Items from a dataset:

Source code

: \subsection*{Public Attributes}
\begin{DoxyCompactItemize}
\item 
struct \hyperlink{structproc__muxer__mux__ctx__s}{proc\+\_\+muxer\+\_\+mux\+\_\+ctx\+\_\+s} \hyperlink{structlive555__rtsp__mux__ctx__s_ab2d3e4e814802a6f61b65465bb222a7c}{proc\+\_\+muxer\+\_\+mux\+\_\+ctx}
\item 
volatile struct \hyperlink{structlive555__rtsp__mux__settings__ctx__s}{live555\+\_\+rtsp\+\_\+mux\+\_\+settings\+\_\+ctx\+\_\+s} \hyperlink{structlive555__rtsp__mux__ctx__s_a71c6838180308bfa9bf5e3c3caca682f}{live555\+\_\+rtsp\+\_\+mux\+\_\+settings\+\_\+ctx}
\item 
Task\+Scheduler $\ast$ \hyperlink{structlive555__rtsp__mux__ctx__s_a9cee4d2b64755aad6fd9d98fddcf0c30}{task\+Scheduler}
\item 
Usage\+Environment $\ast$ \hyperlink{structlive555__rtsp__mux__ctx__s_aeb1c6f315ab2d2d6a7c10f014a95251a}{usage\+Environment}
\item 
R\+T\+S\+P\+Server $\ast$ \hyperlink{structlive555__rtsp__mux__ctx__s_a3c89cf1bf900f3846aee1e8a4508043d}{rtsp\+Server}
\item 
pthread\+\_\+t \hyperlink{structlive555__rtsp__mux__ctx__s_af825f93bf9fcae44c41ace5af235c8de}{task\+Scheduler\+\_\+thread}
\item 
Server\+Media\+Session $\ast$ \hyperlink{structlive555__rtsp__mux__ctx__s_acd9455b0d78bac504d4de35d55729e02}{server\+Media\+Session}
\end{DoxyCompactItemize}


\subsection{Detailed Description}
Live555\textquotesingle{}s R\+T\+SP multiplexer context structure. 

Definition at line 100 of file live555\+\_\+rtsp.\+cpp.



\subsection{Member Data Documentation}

**Exercise**
Would you please reproduce all of the lines above exactly?

**Completed task**
Source code

: \subsection*{Public Attributes}
\begin{DoxyCompactItemize}
\item 
struct \hyperlink{structproc__muxer__mux__ctx__s}{proc\+\_\+muxer\+\_\+mux\+\_\+ctx\+\_\+s} \hyperlink{structlive555__rtsp__mux__ctx__s_ab2d3e4e814802a6f61b65465bb222a7c}{proc\+\_\+muxer\+\_\+mux\+\_\+ctx}
\item 
volatile struct \hyperlink{structlive555__rtsp__mux__settings__ctx__s}{live555\+\_\+rtsp\+\_\+mux\+\_\+settings\+\_\+ctx\+\_\+s} \hyperlink{structlive555__rtsp__mux__ctx__s_a71c6838180308bfa9bf5e3c3caca682f}{live555\+\_\+rtsp\+\_\+mux\+\_\+settings\+\_\+ctx}
\item 
Task\+Scheduler $\ast$ \hyperlink{structlive555__rtsp__mux__ctx__s_a9cee4d2b64755aad6fd9d98fddcf0c30}{task\+Scheduler}
\item 
Usage\+Environment $\ast$ \hyperlink{structlive555__rtsp__mux__ctx__s_aeb1c6f315ab2d2d6a7c10f014a95251a}{usage\+Environment}
\item 
R\+T\+S\+P\+Server $\ast$ \hyperlink{structlive555__rtsp__mux__ctx__s_a3c89cf1bf900f3846aee1e8a4508043d}{rtsp\+Server}
\item 
pthread\+\_\+t \hyperlink{structlive555__rtsp__mux__ctx__s_af825f93bf9fcae44c41ace5af235c8de}{task\+Scheduler\+\_\+thread}
\item 
Server\+Media\+Session $\ast$ \hyperlink{structlive555__rtsp__mux__ctx__s_acd9455b0d78bac504d4de35d55729e02}{server\+Media\+Session}
\end{DoxyCompactItemize}


\subsection{Detailed Description}
Live555\textquotesingle{}s R\+T\+SP multiplexer context structure. 

Definition at line 100 of file live555\+\_\+rtsp.\+cpp.



\subsection{Member Data Documentation}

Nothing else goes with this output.